• **Task input**

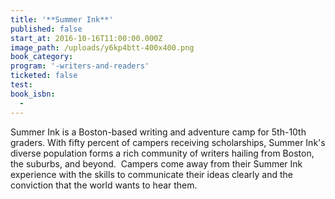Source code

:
 ```yaml
---
title: '**Summer Ink**'
published: false
start_at: 2016-10-16T11:00:00.000Z
image_path: /uploads/y6kp4btt-400x400.png
book_category:
program: '-writers-and-readers'
ticketed: false
test:
book_isbn:
  -
---
```



Summer Ink is a Boston-based writing and adventure camp for 5th-10th graders. With fifty percent of campers receiving scholarships, Summer Ink's diverse population forms a rich community of writers hailing from Boston, the suburbs, and beyond. &nbsp;Campers come away from their Summer Ink experience with the skills to communicate their ideas clearly and the conviction that the world wants to hear them.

• **What to produce**
Search the data above for the string "writers" and return every line that has it.

• **Exercise response**
program: '-writers-and-readers'
Summer Ink is a Boston-based writing and adventure camp for 5th-10th graders. With fifty percent of campers receiving scholarships, Summer Ink's diverse population forms a rich community of writers hailing from Boston, the suburbs, and beyond. &nbsp;Campers come away from their Summer Ink experience with the skills to communicate their ideas clearly and the conviction that the world wants to hear them.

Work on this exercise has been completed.